▸ **WORK INSTRUCTIONS**:
Your job with the data below: print everything from the line that holds "itens de configuração;" down to the line that holds "<ACRÔNIMO> é o", ends included, exactly, and nothing else.

========================================

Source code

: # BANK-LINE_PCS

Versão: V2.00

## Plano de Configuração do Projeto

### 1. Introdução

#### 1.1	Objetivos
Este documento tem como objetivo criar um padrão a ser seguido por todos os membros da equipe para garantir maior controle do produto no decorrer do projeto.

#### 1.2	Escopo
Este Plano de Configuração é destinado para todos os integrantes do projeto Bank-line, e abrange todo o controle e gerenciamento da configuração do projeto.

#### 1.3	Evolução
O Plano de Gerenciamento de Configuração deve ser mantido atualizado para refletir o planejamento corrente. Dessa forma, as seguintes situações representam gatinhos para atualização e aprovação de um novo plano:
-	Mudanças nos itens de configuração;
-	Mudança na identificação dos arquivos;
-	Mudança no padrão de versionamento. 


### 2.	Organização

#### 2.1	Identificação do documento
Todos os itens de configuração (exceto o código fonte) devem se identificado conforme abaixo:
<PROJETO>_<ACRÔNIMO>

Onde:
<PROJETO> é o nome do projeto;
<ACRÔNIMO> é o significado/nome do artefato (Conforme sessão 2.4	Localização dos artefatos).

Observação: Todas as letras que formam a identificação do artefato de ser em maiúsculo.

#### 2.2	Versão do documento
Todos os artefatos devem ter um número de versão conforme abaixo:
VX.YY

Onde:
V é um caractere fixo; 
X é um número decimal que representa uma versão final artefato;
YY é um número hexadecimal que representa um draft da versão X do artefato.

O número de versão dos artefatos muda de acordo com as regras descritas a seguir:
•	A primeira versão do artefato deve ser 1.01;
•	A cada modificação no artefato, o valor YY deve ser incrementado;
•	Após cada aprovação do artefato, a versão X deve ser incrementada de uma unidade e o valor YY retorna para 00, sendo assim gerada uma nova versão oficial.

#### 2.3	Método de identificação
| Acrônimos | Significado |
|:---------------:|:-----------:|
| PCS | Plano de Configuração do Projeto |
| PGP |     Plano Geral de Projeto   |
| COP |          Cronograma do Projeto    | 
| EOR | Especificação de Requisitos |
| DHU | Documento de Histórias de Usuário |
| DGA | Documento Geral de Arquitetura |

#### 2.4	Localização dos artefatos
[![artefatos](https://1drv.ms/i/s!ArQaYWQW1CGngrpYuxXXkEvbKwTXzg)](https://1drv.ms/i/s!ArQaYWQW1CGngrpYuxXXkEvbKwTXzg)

========================================

▸ **REPLY TO THE EXERCISE**:
-	Mudanças nos itens de configuração;
-	Mudança na identificação dos arquivos;
-	Mudança no padrão de versionamento. 


### 2.	Organização

#### 2.1	Identificação do documento
Todos os itens de configuração (exceto o código fonte) devem se identificado conforme abaixo:
<PROJETO>_<ACRÔNIMO>

Onde:
<PROJETO> é o nome do projeto;
<ACRÔNIMO> é o significado/nome do artefato (Conforme sessão 2.4	Localização dos artefatos).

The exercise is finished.